An intruder might make it past the main gate or firewall, but each individual locked door was still meant to make it harder to access everything at once if the fortress had been compromised. Since these monoliths had all “individual” databases living in a scaled out compute and storage farm inside a data center, such layers of multiple firewalls would be laid out within the data center to produce contextual segmentation in a very physical way. Companies were literally segmenting out all these sensitive nodes and layers of applications, following principles that had been used for military fortifications for thousands of years. The whole thing was very tangible, very comprehensible, and absolutely impossible to scale.

The New World: Sailing Fast Over Dark Murky Waters

In the new world, everything is in the cloud. You don't have physical control of what database sits behind what firewall. Often, you don't even control that firewall anymore. In such a scenario, you have very limited control over how to protect your credit card database or health information database- all of which are now just an API call away. 

Now you are setting up layers and layers of these APIs (instead of firewalls) and you assume that you are only allowing trusted services to call those APIs.
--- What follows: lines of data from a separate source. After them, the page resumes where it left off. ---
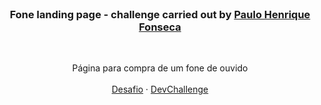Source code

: <br />
<p align="center">
  <h3 align="center">Fone landing page - challenge carried out by <a href="https://www.linkedin.com/in/paulo-henrique-fonseca-4303b3191/">Paulo Henrique Fonseca</a></h3>
 <br />
  <p align="center">
     Página para compra de um fone de ouvido
       <br />
    <br />
    <a href="https://github.com/devchallenge-io/one-landing-page">Desafio</a>
    ·
    <a href="https://www.devchallenge.com.br/">DevChallenge</a>
  </p>
</p>
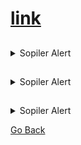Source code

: #  [link]()



##
<details><summary>Sopiler Alert</summary><code><pre>

</pre></code></details>

##
<details><summary>Sopiler Alert</summary><code><pre>

</pre></code></details>

##
<details><summary>Sopiler Alert</summary><code><pre>

</pre></code></details>



[Go Back](../../index.md)
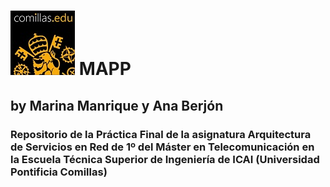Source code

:# ![](https://raw.githubusercontent.com/marinamlr/MAPP/master/images/logo.jpg) MAPP
## by Marina Manrique y Ana Berjón
### Repositorio de la Práctica Final de la asignatura Arquitectura de Servicios en Red de 1º del Máster en Telecomunicación en la Escuela Técnica Superior de Ingeniería de ICAI (Universidad Pontificia Comillas)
For example, you need to do credit card processing, which should be accessible from the checkout service, so, in theory, only the checkout service would be able to query the credit card and then process it. But in the flat world of cloud-native, you don't have control over the network pieces underneath – there are ways that other services and APIs can also call the credit card database directly – and you must move forward, developing and releasing faster than ever, like a packed container ship barreling forward on an endless sea without any control or visibility about what lies beneath the surface of the water. 

Now that you can’t actually go into your AWS data center and set up physical segments, you have to find a different way to secure these API calls. Back when you had 1000 virtual machines, you could have used some manual rules or segments around what application talks to what other application, but for this to work, you needed to fully understand and keep documented those interactive relationships. When they were relatively static and manageable in volume, that was a thing you could tackle with a team. Instead, now when you have 1000s of services, which are deployed as millions of containers, you have a much, much larger and more complex system with potential gaps that add extensive risk to your whole application. 

Consider the difference between securing a 19th century merchant ship versus a modern container ship carrying hundreds of millions of dollars in cargo. Just this March, a container ship sunk off the Azores Islands after a fire caused cascading failures that were then compounded by rough seas, causing $155 million of cargo to sink to the bottom of the Atlantic. It took vulnerabilities in the containers and ship’s fire containment systems combined with the external ecosystem to cause such a catastrophic failure, any piece of which may have been secured and managed differently if it were operating at a human-manageable scale, but it wasn’t, just as modern cloud stacks aren’t. 

Conclusions

We are operating at a scale and complexity unfathomable even twenty years ago, and it is no wonder that the fortifications and keymakers of the old world need to adapt and evolve to keep today’s world safe and secure. While we are not starting from scratch and can take with us many lessons, both technical and humanistic, from what has come before, we also need to fundamentally reinvent our approach to application security so that we are no longer dependent on systems and structures that can’t scale to conquer today’s vast challenges.